See, I was worried if I just left it sitting there overnight the cold would kill it. And since this is my first bread I'm being super-vigilant.
I did wonder momentarily if I should swaddle it in towels, take it upstairs and tuck it into bed with me but decided co-sleeping with your bread dough was just too weird ("I need a queen sized bed because I sleep with my hot water bottle, my cat and my rising bread dough...")
This morning I unwrapped it and popped it back in the heater and myself back on the sofa. It seemed happy to see me. And finally around 2pm it was into the oven for it (and fingers crossed for me)
And this was the result: My very first attempt at bread baking and it looks perfect.
Now I just have to wait for it to cool down so I can sample it and see if it tastes as good as it looks (and smells!). As Jeffrey Steingarten* says in the May 2007 US Vogue article I baked it from:
Bread develops much of its flavour after it is taken from the oven, as the aromas of the crust migrate inward. That's what the late Professor Calvel wrote. Your instinct will be to rip the bread apart as soon as it is no longer capable of administering third-degree burns. As you mature, you will see the advantage of complete cooling.
(* For me, Jeffrey Steingarten is to US Vogue as E. Jean Carroll is to US Elle and Douglas Lloyd Jenkins is to NZ Home & Entertaining - one of the main reasons I subscribe)
3 comments :
Oh I am *so* with you about The Office and Kath & Kim (and Extras and Little Britain) - I find them cringing and rarely funny. Give me Black Books, Red Dwarf, Monty Python, Scrubs...

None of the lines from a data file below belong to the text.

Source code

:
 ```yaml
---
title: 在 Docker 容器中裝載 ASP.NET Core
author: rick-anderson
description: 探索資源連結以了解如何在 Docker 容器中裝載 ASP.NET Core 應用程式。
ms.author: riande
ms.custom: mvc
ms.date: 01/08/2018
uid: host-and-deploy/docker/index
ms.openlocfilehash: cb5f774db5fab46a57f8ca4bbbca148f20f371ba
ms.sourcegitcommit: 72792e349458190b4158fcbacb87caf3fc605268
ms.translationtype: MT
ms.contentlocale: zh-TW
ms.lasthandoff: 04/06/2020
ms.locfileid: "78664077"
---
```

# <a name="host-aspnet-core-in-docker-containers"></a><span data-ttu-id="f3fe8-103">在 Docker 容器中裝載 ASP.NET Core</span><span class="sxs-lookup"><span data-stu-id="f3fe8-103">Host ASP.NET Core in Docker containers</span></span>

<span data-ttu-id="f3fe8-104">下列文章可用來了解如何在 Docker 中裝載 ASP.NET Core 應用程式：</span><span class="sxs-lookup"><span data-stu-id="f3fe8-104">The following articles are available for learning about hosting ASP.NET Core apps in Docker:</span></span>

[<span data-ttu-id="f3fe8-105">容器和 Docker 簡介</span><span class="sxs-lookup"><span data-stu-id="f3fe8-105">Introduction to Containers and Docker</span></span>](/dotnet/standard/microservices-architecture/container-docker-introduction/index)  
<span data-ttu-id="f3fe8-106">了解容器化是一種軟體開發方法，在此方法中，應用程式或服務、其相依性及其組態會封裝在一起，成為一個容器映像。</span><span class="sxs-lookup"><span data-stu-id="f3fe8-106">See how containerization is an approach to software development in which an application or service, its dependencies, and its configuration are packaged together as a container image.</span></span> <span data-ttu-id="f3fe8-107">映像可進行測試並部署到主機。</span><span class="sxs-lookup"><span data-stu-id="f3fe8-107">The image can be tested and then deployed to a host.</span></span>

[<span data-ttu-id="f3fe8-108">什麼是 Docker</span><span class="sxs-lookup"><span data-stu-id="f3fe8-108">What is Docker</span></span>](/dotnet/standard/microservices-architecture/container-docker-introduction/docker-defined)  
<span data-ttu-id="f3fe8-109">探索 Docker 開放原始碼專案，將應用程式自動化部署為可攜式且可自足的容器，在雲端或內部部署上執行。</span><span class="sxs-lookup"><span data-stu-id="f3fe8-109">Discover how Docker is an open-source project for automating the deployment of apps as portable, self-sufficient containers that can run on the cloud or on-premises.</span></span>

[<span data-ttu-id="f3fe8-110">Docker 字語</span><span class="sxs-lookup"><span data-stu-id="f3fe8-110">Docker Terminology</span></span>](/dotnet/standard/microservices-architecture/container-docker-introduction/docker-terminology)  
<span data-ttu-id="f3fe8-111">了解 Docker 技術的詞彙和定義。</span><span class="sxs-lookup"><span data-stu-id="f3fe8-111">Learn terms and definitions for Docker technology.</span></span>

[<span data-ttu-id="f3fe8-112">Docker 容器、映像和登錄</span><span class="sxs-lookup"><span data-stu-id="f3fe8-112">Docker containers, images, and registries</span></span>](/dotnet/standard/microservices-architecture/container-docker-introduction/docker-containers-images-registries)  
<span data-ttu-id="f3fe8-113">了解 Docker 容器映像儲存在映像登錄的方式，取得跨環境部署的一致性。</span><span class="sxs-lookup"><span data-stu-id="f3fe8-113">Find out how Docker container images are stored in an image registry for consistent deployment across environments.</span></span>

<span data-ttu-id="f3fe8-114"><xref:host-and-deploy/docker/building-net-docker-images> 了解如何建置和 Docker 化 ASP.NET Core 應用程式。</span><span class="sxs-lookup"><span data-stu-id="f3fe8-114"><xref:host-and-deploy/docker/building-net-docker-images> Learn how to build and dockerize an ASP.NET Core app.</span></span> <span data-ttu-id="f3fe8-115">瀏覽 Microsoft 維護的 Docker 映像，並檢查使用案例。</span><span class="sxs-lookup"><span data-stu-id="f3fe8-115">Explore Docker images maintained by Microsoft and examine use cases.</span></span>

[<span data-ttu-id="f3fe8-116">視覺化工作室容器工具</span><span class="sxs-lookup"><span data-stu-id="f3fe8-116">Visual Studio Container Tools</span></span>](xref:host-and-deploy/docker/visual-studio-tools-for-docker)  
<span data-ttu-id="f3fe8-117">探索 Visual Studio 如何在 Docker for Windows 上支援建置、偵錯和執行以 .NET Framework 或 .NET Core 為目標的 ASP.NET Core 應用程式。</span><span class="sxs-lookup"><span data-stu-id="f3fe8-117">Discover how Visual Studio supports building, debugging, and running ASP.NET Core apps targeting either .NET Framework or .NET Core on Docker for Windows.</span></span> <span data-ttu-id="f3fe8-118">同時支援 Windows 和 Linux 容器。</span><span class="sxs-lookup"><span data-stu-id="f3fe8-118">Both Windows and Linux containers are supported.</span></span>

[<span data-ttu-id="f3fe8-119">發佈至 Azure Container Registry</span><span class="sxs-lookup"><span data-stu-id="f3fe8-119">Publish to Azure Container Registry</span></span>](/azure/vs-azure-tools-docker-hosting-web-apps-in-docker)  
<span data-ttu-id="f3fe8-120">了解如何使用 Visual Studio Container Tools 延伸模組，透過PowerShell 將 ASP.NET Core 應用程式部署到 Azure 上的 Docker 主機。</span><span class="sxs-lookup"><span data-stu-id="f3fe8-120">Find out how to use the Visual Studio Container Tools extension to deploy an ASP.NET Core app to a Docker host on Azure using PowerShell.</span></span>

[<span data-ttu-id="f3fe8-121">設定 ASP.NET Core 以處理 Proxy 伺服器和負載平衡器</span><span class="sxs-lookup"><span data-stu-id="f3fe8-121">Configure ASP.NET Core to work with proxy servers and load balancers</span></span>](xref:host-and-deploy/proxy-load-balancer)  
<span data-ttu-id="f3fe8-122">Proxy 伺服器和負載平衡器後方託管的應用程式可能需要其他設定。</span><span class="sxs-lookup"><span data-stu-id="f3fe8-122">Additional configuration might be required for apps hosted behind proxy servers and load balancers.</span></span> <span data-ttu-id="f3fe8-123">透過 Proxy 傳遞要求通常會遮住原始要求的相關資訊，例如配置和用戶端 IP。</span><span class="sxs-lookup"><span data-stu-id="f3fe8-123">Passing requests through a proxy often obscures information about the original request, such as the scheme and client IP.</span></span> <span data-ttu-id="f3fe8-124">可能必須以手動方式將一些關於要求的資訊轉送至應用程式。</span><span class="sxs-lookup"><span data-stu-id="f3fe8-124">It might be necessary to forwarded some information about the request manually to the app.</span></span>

The bread looks so delicious - there's not much better than the smell or taste of freshly baked bread! Well one :)
mmmmm....homemade bread...mmmm, with fresh butter [drool]
So, I just stumbled across your blog and I am loving it. I had myself on a similar fast one month, not because I am principled, but because I was a stereotypical broke college student.
Anyway, I was reading that Vogue article at the hairdresser's (obviously no longer on a fiscal fast), but I felt bad tearing the recipe out. Could you post the special modified recipe that the Vogue writer created after experimentation?